Q: Looking at the screens, he's got a lot of very cool animation and style.
Y: The producer was having a blast building that character, so I think he definitely deserves that compliment. Also, since his movies and attacks are something you've never really seen in the series before, I think he's a very singular character. He can fly, too. You could think of flying as a sort of stance for that character, I guess. He's also got a flying weapon.
Q: With a character as strong as Spawn, were you worried about him destroying the character balance?
Y: We redid all of the balances, of course. That process will probably continue all the way to the end.
Q: With all of those flying moves, too, he sounds like a difficult character to control.
Y: He's not that hard to control. I think he's pretty well balanced; anybody can use him, and anybody can make him fly. His main weapon is a hand axe, which we thought up for two reasons: we thought it'd be more fun for him to have a weapon unlike anything before, and there was something like a hand axe that came with the Spawn action figure we had.
Q: What about Necrid?
Y: I think he's a neat character to watch because he's got moves from lots of other characters, but using him well may require a certain amount of technique. That character was also created with the North American market in mind. If you're a fan of U.S. comics, then I think you'll love him.
I should also note that Spawn is a special character for all of us; we made him after researching the comics and movie. None of his animation was borrowed or copied from other characters, and all of his moves were built from the ground up. I think you'll realize this when you see him in action.

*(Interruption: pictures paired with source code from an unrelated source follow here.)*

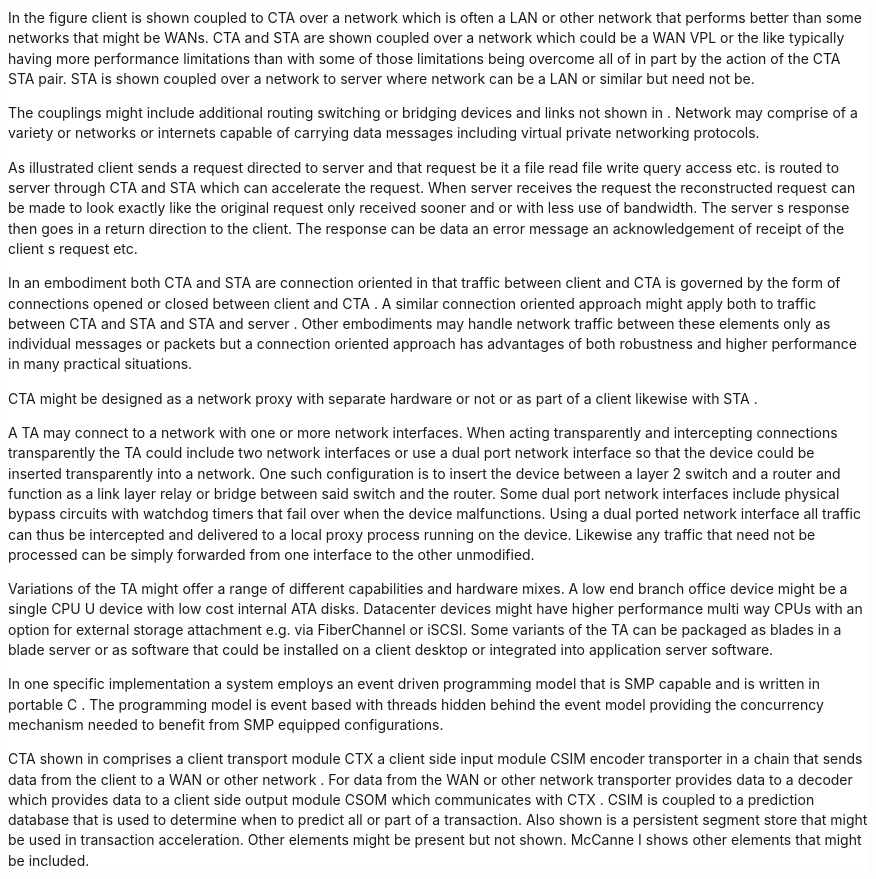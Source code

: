 In the figure client is shown coupled to CTA over a network which is often a LAN or other network that performs better than some networks that might be WANs. CTA and STA are shown coupled over a network which could be a WAN VPL or the like typically having more performance limitations than with some of those limitations being overcome all of in part by the action of the CTA STA pair. STA is shown coupled over a network to server where network can be a LAN or similar but need not be.

The couplings might include additional routing switching or bridging devices and links not shown in . Network may comprise of a variety or networks or internets capable of carrying data messages including virtual private networking protocols.

As illustrated client sends a request directed to server and that request be it a file read file write query access etc. is routed to server through CTA and STA which can accelerate the request. When server receives the request the reconstructed request can be made to look exactly like the original request only received sooner and or with less use of bandwidth. The server s response then goes in a return direction to the client. The response can be data an error message an acknowledgement of receipt of the client s request etc.

In an embodiment both CTA and STA are connection oriented in that traffic between client and CTA is governed by the form of connections opened or closed between client and CTA . A similar connection oriented approach might apply both to traffic between CTA and STA and STA and server . Other embodiments may handle network traffic between these elements only as individual messages or packets but a connection oriented approach has advantages of both robustness and higher performance in many practical situations.

CTA might be designed as a network proxy with separate hardware or not or as part of a client likewise with STA .

A TA may connect to a network with one or more network interfaces. When acting transparently and intercepting connections transparently the TA could include two network interfaces or use a dual port network interface so that the device could be inserted transparently into a network. One such configuration is to insert the device between a layer 2 switch and a router and function as a link layer relay or bridge between said switch and the router. Some dual port network interfaces include physical bypass circuits with watchdog timers that fail over when the device malfunctions. Using a dual ported network interface all traffic can thus be intercepted and delivered to a local proxy process running on the device. Likewise any traffic that need not be processed can be simply forwarded from one interface to the other unmodified.

Variations of the TA might offer a range of different capabilities and hardware mixes. A low end branch office device might be a single CPU U device with low cost internal ATA disks. Datacenter devices might have higher performance multi way CPUs with an option for external storage attachment e.g. via FiberChannel or iSCSI. Some variants of the TA can be packaged as blades in a blade server or as software that could be installed on a client desktop or integrated into application server software.

In one specific implementation a system employs an event driven programming model that is SMP capable and is written in portable C . The programming model is event based with threads hidden behind the event model providing the concurrency mechanism needed to benefit from SMP equipped configurations.

CTA shown in comprises a client transport module CTX a client side input module CSIM encoder transporter in a chain that sends data from the client to a WAN or other network . For data from the WAN or other network transporter provides data to a decoder which provides data to a client side output module CSOM which communicates with CTX . CSIM is coupled to a prediction database that is used to determine when to predict all or part of a transaction. Also shown is a persistent segment store that might be used in transaction acceleration. Other elements might be present but not shown. McCanne I shows other elements that might be included.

Q: Tell us about the Weapon Master mode.
Y: This mode has over 200 different weapons available, so just collecting all of them is a lot of fun. Some of them are very strange, non-weaponlike weapons, so I hope you'll find some of them funny, too.
Q: I think we saw Voldo using a ring weapon and a big pair of scissors at the press conference.
Y: Imagine Edward Scissorhands and I guess you'll have the right idea. (laughs)

Q: You mentioned that there's another new guest character besides Necrid... who is it? (laughs)
Y: I think that if you're a fan of Soul Calibur, then the lineup we have will be exactly what you hoped for... what you wished was in the game before.
Q: So there's more than one?
Y: Something tells me these questions are leading me somewhere... (laughs) I think that, if we can get more than two characters in, then we'll have worked ourselves to death to get this project done. I don't mean to be obtuse, but I really can't say for sure about this yet. That's how quickly this project is going.

Q: Despite your lack of time, you're still putting in a lot of features.
Y: That's because our staff wants nothing more than to make the people who play our games happy. Most of us here have been involved since Soul Calibur, so we have a lot of compassion for what we do. All the work that we did on the Dreamcast version is really paying off here. (laughs)
Q: Have you thought about supporting Xbox Live in the future?
Y: Soul Calibur's battles can be decided in a matter of frames, so I think that the truly realtime battles that online gamers want would be difficult to do. We did some research on this... If we built some AI routines and had the characters fight based on that, then maybe it could be possible. I'm certainly interested in networking, but we have a lot of time constraints... our top priority here is making sure we release all three versions at the same time. I'd like to have you hold an interview celebrating the end of the project sometime next month. (laughs) [This interview was conducted on January 20.] We're planning to hit the 100-percent mark in the middle of next month. Despite that, though, we're working right up against the clock to make this game as satisfying as possible, so I hope all of you are looking forward to it!